There is a distinct texture to the modern shopping mall – polished tile, recycled air, and the relentless, humming promise that satisfaction is just a credit card swipe away. They’re designed to be transient; a place of movement, transaction, and eventual departure. You are not supposed to stay. You are certainly not supposed to live at the mall.
But recently, I came across a recommendation from Kevin Kelly about the documentary Secret Mall Apartment (currently on Netflix), which chronicles a band of artists who did exactly that. For years, they maintained a hidden sanctuary inside a busy mall.

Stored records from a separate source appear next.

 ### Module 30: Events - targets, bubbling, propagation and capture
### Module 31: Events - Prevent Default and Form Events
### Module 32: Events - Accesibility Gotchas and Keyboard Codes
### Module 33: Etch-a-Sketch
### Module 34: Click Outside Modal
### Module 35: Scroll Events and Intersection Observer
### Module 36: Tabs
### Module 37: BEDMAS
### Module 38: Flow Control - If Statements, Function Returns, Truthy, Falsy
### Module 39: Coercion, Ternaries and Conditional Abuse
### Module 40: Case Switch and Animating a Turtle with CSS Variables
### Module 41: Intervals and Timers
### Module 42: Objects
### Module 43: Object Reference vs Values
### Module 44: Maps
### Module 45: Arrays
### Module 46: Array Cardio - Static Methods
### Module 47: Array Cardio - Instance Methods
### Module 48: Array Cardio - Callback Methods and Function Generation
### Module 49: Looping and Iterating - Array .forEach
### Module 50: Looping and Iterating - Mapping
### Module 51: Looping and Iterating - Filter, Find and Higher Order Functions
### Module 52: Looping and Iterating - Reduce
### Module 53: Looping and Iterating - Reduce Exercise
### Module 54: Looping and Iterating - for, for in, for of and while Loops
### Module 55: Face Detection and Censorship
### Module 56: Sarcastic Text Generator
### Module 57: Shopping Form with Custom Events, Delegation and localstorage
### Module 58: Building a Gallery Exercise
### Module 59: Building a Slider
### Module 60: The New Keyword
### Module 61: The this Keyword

“It is way more interesting and inspiring than first appears. It was a bold work of art, and I came away seeing art as a way of life.” — KK
This was art as an act of occupation. These artists didn’t just build a set; they altered their reality. They took a space designed for public consumption and carved out a private, human intimacy. They looked at the rigid architecture of the commercial world and saw a loophole, a blank canvas hidden behind the drywall.
Perhaps we should ask: Where are the secret apartments in our own lives?
We live in structures—both physical and digital—that are designed by others. It is easy to feel that our role is simply to navigate these spaces as they were intended. But the artist looks at the “mall” of daily existence and asks, “Where can I build something that is solely mine?”
Art as a “way of life” means we stop waiting for permission to be creative. It means we stop waiting for the studio or the gallery. For that “special” time or place. Instead we find the hollow spaces in our schedules, our environments, and our relationships, and we fill them with intention.
The sheer audacity of living in a mall was about a refusal to accept the world merely as it is presented – a reclaiming of individual agency.
Perhaps the most inspiring art in our lives isn’t what hangs on a wall, but how we choose to inhabit the “rooms” we walk through every day.